#### [Task directions]
In your copy of the data below, reproduce every entry exactly and omit the pictures.

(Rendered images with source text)
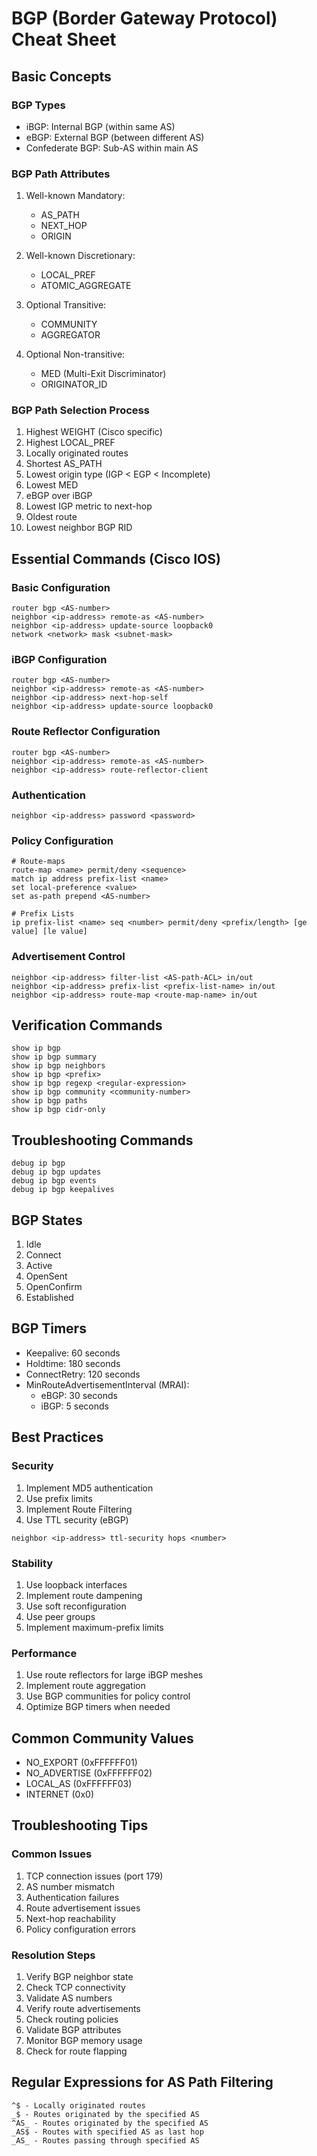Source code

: # BGP (Border Gateway Protocol) Cheat Sheet

## Basic Concepts

### BGP Types
- iBGP: Internal BGP (within same AS)
- eBGP: External BGP (between different AS)
- Confederate BGP: Sub-AS within main AS

### BGP Path Attributes
1. Well-known Mandatory:
   - AS_PATH
   - NEXT_HOP
   - ORIGIN

2. Well-known Discretionary:
   - LOCAL_PREF
   - ATOMIC_AGGREGATE

3. Optional Transitive:
   - COMMUNITY
   - AGGREGATOR

4. Optional Non-transitive:
   - MED (Multi-Exit Discriminator)
   - ORIGINATOR_ID

### BGP Path Selection Process
1. Highest WEIGHT (Cisco specific)
2. Highest LOCAL_PREF
3. Locally originated routes
4. Shortest AS_PATH
5. Lowest origin type (IGP < EGP < Incomplete)
6. Lowest MED
7. eBGP over iBGP
8. Lowest IGP metric to next-hop
9. Oldest route
10. Lowest neighbor BGP RID

## Essential Commands (Cisco IOS)

### Basic Configuration
```
router bgp <AS-number>
neighbor <ip-address> remote-as <AS-number>
neighbor <ip-address> update-source loopback0
network <network> mask <subnet-mask>
```

### iBGP Configuration
```
router bgp <AS-number>
neighbor <ip-address> remote-as <AS-number>
neighbor <ip-address> next-hop-self
neighbor <ip-address> update-source loopback0
```

### Route Reflector Configuration
```
router bgp <AS-number>
neighbor <ip-address> remote-as <AS-number>
neighbor <ip-address> route-reflector-client
```

### Authentication
```
neighbor <ip-address> password <password>
```

### Policy Configuration
```
# Route-maps
route-map <name> permit/deny <sequence>
match ip address prefix-list <name>
set local-preference <value>
set as-path prepend <AS-number>

# Prefix Lists
ip prefix-list <name> seq <number> permit/deny <prefix/length> [ge value] [le value]
```

### Advertisement Control
```
neighbor <ip-address> filter-list <AS-path-ACL> in/out
neighbor <ip-address> prefix-list <prefix-list-name> in/out
neighbor <ip-address> route-map <route-map-name> in/out
```

## Verification Commands
```
show ip bgp
show ip bgp summary
show ip bgp neighbors
show ip bgp <prefix>
show ip bgp regexp <regular-expression>
show ip bgp community <community-number>
show ip bgp paths
show ip bgp cidr-only
```

## Troubleshooting Commands
```
debug ip bgp
debug ip bgp updates
debug ip bgp events
debug ip bgp keepalives
```

## BGP States
1. Idle
2. Connect
3. Active
4. OpenSent
5. OpenConfirm
6. Established

## BGP Timers
- Keepalive: 60 seconds
- Holdtime: 180 seconds
- ConnectRetry: 120 seconds
- MinRouteAdvertisementInterval (MRAI):
  - eBGP: 30 seconds
  - iBGP: 5 seconds

## Best Practices

### Security
1. Implement MD5 authentication
2. Use prefix limits
3. Implement Route Filtering
4. Use TTL security (eBGP)
```
neighbor <ip-address> ttl-security hops <number>
```

### Stability
1. Use loopback interfaces
2. Implement route dampening
3. Use soft reconfiguration
4. Use peer groups
5. Implement maximum-prefix limits

### Performance
1. Use route reflectors for large iBGP meshes
2. Implement route aggregation
3. Use BGP communities for policy control
4. Optimize BGP timers when needed

## Common Community Values
- NO_EXPORT (0xFFFFFF01)
- NO_ADVERTISE (0xFFFFFF02)
- LOCAL_AS (0xFFFFFF03)
- INTERNET (0x0)

## Troubleshooting Tips

### Common Issues
1. TCP connection issues (port 179)
2. AS number mismatch
3. Authentication failures
4. Route advertisement issues
5. Next-hop reachability
6. Policy configuration errors

### Resolution Steps
1. Verify BGP neighbor state
2. Check TCP connectivity
3. Validate AS numbers
4. Verify route advertisements
5. Check routing policies
6. Validate BGP attributes
7. Monitor BGP memory usage
8. Check for route flapping

## Regular Expressions for AS Path Filtering
```
^$ - Locally originated routes
_$ - Routes originated by the specified AS
^AS_ - Routes originated by the specified AS
_AS$ - Routes with specified AS as last hop
_AS_ - Routes passing through specified AS
```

#### [The completed task]
Source code

: # BGP (Border Gateway Protocol) Cheat Sheet

## Basic Concepts

### BGP Types
- iBGP: Internal BGP (within same AS)
- eBGP: External BGP (between different AS)
- Confederate BGP: Sub-AS within main AS

### BGP Path Attributes
1. Well-known Mandatory:
   - AS_PATH
   - NEXT_HOP
   - ORIGIN

2. Well-known Discretionary:
   - LOCAL_PREF
   - ATOMIC_AGGREGATE

3. Optional Transitive:
   - COMMUNITY
   - AGGREGATOR

4. Optional Non-transitive:
   - MED (Multi-Exit Discriminator)
   - ORIGINATOR_ID

### BGP Path Selection Process
1. Highest WEIGHT (Cisco specific)
2. Highest LOCAL_PREF
3. Locally originated routes
4. Shortest AS_PATH
5. Lowest origin type (IGP < EGP < Incomplete)
6. Lowest MED
7. eBGP over iBGP
8. Lowest IGP metric to next-hop
9. Oldest route
10. Lowest neighbor BGP RID

## Essential Commands (Cisco IOS)

### Basic Configuration
```
router bgp <AS-number>
neighbor <ip-address> remote-as <AS-number>
neighbor <ip-address> update-source loopback0
network <network> mask <subnet-mask>
```

### iBGP Configuration
```
router bgp <AS-number>
neighbor <ip-address> remote-as <AS-number>
neighbor <ip-address> next-hop-self
neighbor <ip-address> update-source loopback0
```

### Route Reflector Configuration
```
router bgp <AS-number>
neighbor <ip-address> remote-as <AS-number>
neighbor <ip-address> route-reflector-client
```

### Authentication
```
neighbor <ip-address> password <password>
```

### Policy Configuration
```
# Route-maps
route-map <name> permit/deny <sequence>
match ip address prefix-list <name>
set local-preference <value>
set as-path prepend <AS-number>

# Prefix Lists
ip prefix-list <name> seq <number> permit/deny <prefix/length> [ge value] [le value]
```

### Advertisement Control
```
neighbor <ip-address> filter-list <AS-path-ACL> in/out
neighbor <ip-address> prefix-list <prefix-list-name> in/out
neighbor <ip-address> route-map <route-map-name> in/out
```

## Verification Commands
```
show ip bgp
show ip bgp summary
show ip bgp neighbors
show ip bgp <prefix>
show ip bgp regexp <regular-expression>
show ip bgp community <community-number>
show ip bgp paths
show ip bgp cidr-only
```

## Troubleshooting Commands
```
debug ip bgp
debug ip bgp updates
debug ip bgp events
debug ip bgp keepalives
```

## BGP States
1. Idle
2. Connect
3. Active
4. OpenSent
5. OpenConfirm
6. Established

## BGP Timers
- Keepalive: 60 seconds
- Holdtime: 180 seconds
- ConnectRetry: 120 seconds
- MinRouteAdvertisementInterval (MRAI):
  - eBGP: 30 seconds
  - iBGP: 5 seconds

## Best Practices

### Security
1. Implement MD5 authentication
2. Use prefix limits
3. Implement Route Filtering
4. Use TTL security (eBGP)
```
neighbor <ip-address> ttl-security hops <number>
```

### Stability
1. Use loopback interfaces
2. Implement route dampening
3. Use soft reconfiguration
4. Use peer groups
5. Implement maximum-prefix limits

### Performance
1. Use route reflectors for large iBGP meshes
2. Implement route aggregation
3. Use BGP communities for policy control
4. Optimize BGP timers when needed

## Common Community Values
- NO_EXPORT (0xFFFFFF01)
- NO_ADVERTISE (0xFFFFFF02)
- LOCAL_AS (0xFFFFFF03)
- INTERNET (0x0)

## Troubleshooting Tips

### Common Issues
1. TCP connection issues (port 179)
2. AS number mismatch
3. Authentication failures
4. Route advertisement issues
5. Next-hop reachability
6. Policy configuration errors

### Resolution Steps
1. Verify BGP neighbor state
2. Check TCP connectivity
3. Validate AS numbers
4. Verify route advertisements
5. Check routing policies
6. Validate BGP attributes
7. Monitor BGP memory usage
8. Check for route flapping

## Regular Expressions for AS Path Filtering
```
^$ - Locally originated routes
_$ - Routes originated by the specified AS
^AS_ - Routes originated by the specified AS
_AS$ - Routes with specified AS as last hop
_AS_ - Routes passing through specified AS
```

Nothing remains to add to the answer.